Provided information:
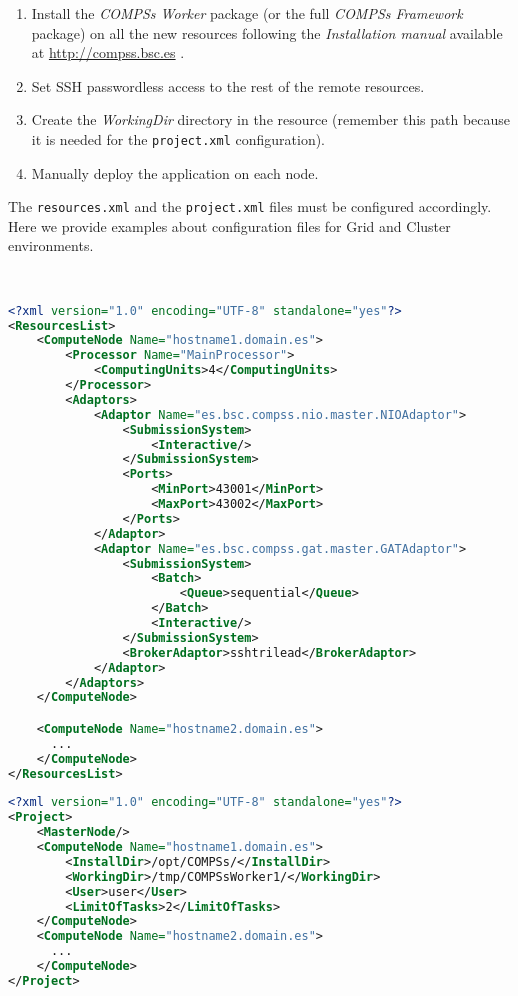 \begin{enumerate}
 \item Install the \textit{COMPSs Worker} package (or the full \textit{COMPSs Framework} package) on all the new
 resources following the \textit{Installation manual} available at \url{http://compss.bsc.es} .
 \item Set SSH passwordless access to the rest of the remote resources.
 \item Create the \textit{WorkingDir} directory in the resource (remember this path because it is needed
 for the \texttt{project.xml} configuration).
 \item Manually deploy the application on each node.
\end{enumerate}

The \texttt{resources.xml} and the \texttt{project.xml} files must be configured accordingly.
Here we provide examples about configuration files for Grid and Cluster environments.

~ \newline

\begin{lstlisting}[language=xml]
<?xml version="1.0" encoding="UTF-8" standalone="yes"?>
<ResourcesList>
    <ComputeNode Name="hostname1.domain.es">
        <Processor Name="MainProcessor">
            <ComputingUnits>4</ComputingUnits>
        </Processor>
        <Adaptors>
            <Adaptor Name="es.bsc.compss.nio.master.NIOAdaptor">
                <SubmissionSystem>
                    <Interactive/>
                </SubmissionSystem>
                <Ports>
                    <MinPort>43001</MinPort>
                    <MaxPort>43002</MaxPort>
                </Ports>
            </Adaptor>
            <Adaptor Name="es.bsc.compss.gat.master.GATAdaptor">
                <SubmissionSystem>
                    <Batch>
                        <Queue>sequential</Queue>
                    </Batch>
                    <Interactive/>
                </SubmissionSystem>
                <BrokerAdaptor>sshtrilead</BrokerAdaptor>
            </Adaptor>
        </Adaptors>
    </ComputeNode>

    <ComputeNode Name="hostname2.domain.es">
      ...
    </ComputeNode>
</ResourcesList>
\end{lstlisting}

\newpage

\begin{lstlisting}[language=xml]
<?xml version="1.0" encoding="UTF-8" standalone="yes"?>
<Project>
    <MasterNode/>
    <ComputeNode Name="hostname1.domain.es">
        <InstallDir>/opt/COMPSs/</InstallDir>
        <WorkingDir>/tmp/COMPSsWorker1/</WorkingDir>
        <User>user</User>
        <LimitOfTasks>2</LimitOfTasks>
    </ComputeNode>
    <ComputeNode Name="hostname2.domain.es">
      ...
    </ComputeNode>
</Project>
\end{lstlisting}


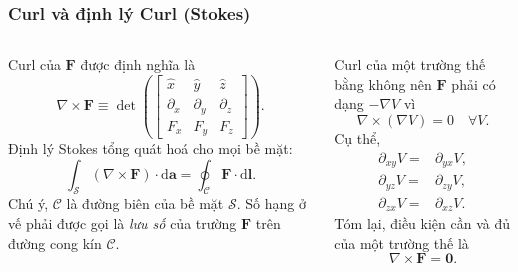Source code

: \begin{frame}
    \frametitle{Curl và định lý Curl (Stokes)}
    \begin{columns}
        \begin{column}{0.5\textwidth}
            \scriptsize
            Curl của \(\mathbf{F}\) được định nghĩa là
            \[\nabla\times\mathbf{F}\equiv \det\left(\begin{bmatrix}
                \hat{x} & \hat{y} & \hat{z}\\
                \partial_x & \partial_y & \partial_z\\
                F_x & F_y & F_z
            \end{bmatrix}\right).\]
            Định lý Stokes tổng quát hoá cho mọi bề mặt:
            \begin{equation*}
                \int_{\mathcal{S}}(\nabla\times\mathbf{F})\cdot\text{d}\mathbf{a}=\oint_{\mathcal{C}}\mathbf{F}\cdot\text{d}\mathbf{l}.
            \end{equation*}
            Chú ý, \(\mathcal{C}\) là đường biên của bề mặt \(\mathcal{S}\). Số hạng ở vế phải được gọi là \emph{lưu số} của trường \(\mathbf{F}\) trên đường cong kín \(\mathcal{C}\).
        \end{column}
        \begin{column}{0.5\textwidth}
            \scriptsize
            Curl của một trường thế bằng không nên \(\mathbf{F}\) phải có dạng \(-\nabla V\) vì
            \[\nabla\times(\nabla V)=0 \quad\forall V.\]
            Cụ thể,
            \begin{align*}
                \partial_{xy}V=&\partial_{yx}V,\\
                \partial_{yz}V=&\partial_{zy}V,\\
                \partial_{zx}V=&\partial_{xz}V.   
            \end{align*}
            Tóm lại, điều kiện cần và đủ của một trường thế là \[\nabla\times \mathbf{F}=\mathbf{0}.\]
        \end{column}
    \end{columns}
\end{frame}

* * *

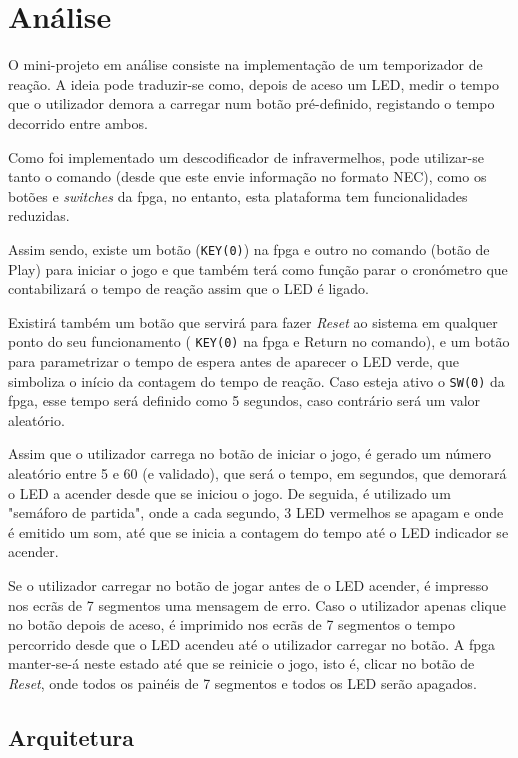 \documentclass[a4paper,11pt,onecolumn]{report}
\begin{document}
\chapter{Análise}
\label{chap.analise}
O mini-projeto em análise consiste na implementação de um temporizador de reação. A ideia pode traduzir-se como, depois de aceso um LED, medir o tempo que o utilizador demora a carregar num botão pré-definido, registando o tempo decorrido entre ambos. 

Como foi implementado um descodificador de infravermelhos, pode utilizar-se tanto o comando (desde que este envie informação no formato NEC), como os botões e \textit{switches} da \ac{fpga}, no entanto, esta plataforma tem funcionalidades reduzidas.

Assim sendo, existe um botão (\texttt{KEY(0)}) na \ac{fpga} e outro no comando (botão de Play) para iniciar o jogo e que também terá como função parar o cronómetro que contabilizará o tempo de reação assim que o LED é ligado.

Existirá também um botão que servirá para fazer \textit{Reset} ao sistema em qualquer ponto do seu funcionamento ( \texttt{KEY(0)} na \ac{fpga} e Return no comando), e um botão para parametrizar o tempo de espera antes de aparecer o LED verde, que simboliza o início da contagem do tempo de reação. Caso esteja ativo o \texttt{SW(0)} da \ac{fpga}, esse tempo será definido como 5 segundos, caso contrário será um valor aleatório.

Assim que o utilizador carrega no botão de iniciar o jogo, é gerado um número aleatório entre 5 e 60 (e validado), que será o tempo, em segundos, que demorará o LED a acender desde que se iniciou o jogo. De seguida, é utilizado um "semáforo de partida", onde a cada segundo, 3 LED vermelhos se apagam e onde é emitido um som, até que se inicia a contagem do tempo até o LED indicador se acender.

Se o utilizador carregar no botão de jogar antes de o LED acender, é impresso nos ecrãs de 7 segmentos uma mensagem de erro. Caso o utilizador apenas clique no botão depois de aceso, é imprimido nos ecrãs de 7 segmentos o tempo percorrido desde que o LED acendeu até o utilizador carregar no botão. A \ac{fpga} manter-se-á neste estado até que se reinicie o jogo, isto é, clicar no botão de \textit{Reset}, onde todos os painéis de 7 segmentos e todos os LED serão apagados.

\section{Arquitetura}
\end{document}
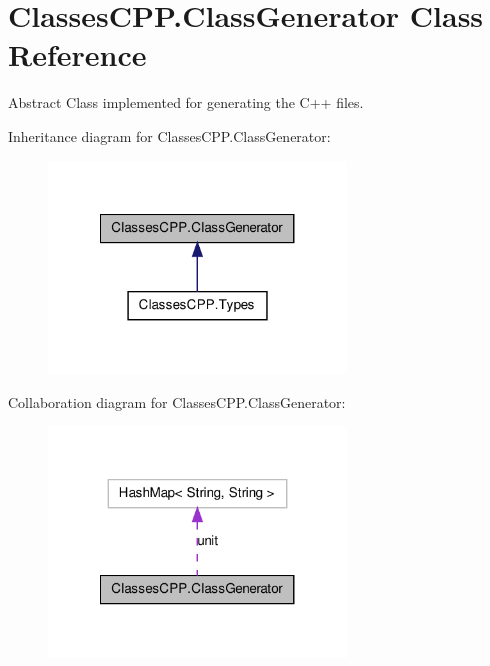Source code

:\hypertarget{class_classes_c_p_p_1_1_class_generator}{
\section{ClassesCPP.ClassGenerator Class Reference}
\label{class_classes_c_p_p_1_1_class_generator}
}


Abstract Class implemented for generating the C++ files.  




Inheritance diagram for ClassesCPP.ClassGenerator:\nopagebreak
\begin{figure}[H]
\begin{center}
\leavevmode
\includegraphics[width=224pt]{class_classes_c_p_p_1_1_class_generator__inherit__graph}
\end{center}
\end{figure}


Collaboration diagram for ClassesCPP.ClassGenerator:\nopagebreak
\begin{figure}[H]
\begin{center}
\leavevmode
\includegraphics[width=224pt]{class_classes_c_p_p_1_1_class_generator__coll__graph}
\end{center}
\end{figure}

...

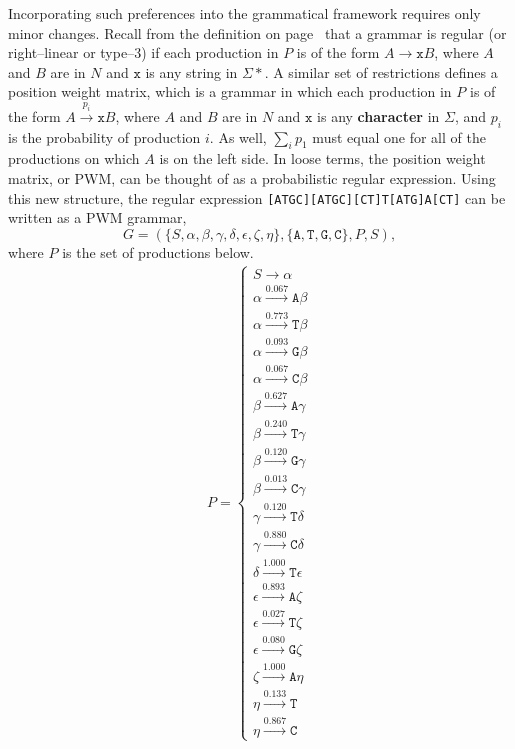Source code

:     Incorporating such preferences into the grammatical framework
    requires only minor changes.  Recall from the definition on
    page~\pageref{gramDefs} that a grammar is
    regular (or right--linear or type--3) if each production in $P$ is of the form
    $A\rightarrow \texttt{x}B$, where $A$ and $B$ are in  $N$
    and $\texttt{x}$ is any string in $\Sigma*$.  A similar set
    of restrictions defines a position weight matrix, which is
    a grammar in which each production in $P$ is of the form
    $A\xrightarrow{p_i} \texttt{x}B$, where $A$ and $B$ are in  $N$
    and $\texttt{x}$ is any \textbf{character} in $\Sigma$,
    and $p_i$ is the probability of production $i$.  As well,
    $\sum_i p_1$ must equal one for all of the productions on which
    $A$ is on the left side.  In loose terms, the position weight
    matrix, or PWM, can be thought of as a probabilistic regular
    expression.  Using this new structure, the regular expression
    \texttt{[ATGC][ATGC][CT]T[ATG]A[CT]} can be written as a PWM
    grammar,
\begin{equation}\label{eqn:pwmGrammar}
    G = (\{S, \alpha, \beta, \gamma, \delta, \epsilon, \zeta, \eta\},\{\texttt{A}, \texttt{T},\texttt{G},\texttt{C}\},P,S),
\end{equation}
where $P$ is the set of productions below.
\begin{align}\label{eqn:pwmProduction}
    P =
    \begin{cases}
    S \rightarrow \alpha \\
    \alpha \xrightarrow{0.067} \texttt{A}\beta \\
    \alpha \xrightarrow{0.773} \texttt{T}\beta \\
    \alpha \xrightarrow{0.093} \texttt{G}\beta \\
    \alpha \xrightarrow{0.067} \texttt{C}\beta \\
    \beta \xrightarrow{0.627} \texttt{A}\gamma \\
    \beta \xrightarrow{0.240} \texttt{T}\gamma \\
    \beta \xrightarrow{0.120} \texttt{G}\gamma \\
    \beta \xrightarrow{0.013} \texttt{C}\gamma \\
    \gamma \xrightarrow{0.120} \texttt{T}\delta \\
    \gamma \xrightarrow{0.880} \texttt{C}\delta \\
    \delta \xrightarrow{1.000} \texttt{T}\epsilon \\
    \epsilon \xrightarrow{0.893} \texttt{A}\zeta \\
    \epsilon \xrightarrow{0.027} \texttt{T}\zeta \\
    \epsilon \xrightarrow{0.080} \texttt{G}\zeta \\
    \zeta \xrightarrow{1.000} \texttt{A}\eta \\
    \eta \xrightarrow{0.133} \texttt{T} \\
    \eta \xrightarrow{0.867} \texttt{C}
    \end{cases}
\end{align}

Exercise: State the number of lines above that hold the string "reação", with nothing added.

Written solution: 3